[Exercise description] From the line that contains "MetaEvolve представляет собой" through the line that contains "практического тестирования системы.*", output every line of the listing below exactly and leave out all the rest.

[Information provided]
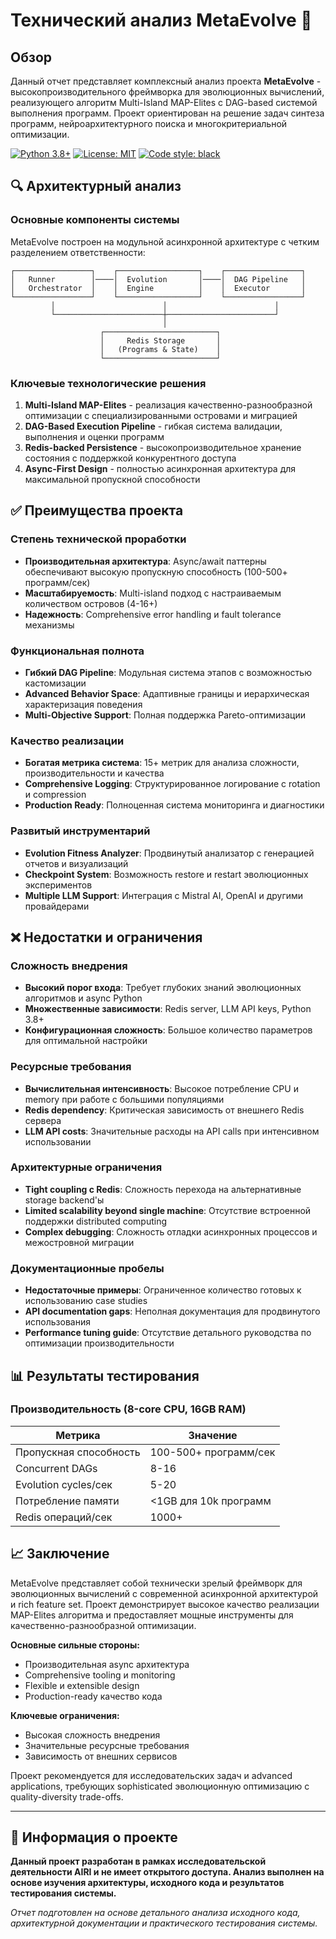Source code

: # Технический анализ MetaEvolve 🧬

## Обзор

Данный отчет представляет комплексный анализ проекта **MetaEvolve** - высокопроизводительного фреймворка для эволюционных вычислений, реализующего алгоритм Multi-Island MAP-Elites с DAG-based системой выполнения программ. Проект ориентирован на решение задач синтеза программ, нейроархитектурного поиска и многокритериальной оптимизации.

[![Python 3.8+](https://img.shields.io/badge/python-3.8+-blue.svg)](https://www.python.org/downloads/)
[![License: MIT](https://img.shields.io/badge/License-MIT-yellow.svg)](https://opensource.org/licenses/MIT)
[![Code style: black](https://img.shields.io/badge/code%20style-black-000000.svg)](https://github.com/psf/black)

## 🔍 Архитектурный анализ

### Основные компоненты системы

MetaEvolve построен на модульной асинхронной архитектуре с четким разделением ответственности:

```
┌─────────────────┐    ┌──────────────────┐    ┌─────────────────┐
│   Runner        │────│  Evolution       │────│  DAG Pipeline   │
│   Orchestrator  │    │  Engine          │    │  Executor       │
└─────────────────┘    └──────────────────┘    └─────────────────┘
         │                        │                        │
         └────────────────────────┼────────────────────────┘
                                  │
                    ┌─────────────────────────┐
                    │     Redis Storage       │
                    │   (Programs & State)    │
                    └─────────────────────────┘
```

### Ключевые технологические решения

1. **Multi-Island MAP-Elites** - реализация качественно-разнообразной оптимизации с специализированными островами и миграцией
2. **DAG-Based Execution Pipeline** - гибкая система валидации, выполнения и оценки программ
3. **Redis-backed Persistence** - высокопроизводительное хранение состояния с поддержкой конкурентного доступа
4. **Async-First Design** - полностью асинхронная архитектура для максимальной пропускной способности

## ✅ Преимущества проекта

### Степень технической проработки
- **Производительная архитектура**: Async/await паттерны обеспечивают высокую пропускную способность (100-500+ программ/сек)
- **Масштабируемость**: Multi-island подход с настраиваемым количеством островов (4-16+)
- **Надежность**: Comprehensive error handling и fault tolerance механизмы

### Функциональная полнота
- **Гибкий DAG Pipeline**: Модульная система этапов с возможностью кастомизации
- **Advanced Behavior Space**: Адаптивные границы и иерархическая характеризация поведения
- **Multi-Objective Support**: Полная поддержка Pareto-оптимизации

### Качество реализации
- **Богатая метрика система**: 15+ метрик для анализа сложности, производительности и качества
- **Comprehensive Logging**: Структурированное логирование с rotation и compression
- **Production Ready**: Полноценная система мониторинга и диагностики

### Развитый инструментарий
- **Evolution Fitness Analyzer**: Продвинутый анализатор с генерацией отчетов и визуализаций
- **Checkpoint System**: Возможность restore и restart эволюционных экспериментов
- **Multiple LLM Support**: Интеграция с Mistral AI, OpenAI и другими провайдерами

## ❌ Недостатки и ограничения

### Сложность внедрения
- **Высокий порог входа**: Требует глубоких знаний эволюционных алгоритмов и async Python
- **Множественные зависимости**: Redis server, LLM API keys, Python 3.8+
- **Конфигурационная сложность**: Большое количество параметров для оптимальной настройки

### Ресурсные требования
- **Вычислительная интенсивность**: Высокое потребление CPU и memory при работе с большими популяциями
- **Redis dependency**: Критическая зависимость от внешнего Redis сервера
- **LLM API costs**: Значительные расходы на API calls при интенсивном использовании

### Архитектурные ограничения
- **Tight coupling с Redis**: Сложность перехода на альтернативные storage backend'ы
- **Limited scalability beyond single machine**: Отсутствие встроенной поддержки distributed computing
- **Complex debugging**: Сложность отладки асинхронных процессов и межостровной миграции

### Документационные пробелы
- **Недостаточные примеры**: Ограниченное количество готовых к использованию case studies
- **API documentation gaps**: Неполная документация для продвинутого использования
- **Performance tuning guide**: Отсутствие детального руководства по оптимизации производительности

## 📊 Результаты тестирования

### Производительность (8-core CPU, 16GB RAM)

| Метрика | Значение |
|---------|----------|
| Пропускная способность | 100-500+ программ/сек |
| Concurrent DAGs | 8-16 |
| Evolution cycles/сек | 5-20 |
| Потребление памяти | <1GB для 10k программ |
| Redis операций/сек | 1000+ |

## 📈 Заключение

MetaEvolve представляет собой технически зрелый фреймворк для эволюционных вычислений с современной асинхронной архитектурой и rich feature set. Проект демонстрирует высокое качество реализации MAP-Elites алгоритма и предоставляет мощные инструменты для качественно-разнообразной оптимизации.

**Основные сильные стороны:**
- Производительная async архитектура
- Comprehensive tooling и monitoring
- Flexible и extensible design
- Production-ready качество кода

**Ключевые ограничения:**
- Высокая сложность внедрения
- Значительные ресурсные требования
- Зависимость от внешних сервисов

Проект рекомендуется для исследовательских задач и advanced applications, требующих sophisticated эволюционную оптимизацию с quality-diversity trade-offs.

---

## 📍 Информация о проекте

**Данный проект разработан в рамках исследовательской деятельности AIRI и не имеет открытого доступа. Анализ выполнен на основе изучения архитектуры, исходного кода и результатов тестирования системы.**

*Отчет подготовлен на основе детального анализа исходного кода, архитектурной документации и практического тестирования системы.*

---

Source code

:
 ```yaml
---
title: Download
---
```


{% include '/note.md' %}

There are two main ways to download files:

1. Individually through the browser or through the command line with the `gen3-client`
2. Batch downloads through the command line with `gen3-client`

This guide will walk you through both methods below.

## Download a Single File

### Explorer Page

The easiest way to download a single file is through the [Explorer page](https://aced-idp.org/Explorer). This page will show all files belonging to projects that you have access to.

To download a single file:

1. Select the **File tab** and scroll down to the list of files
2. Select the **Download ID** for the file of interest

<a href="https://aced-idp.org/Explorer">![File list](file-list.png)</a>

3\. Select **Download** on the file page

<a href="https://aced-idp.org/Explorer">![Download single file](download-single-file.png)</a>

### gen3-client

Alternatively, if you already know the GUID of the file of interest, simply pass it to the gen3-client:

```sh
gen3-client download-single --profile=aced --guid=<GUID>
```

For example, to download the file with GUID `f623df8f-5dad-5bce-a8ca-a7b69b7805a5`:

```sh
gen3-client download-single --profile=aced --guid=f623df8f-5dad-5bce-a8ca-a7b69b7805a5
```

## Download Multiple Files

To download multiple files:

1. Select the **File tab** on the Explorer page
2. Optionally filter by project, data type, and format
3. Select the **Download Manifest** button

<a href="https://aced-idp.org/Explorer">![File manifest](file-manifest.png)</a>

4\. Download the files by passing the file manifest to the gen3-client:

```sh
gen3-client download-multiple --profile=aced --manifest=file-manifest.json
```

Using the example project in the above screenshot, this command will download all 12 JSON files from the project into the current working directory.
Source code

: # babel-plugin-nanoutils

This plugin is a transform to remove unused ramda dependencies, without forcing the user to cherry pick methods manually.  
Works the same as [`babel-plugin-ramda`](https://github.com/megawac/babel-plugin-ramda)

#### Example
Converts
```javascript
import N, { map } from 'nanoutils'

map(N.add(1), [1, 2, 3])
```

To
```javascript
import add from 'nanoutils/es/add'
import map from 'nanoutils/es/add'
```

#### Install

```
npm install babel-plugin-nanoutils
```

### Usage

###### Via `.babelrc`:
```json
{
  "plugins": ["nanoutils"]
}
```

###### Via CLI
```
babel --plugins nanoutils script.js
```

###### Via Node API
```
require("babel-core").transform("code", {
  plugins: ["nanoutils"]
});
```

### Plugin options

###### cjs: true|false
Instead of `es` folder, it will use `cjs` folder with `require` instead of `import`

[Answer box]
MetaEvolve представляет собой технически зрелый фреймворк для эволюционных вычислений с современной асинхронной архитектурой и rich feature set. Проект демонстрирует высокое качество реализации MAP-Elites алгоритма и предоставляет мощные инструменты для качественно-разнообразной оптимизации.

**Основные сильные стороны:**
- Производительная async архитектура
- Comprehensive tooling и monitoring
- Flexible и extensible design
- Production-ready качество кода

**Ключевые ограничения:**
- Высокая сложность внедрения
- Значительные ресурсные требования
- Зависимость от внешних сервисов

Проект рекомендуется для исследовательских задач и advanced applications, требующих sophisticated эволюционную оптимизацию с quality-diversity trade-offs.

---

## 📍 Информация о проекте

**Данный проект разработан в рамках исследовательской деятельности AIRI и не имеет открытого доступа. Анализ выполнен на основе изучения архитектуры, исходного кода и результатов тестирования системы.**

*Отчет подготовлен на основе детального анализа исходного кода, архитектурной документации и практического тестирования системы.*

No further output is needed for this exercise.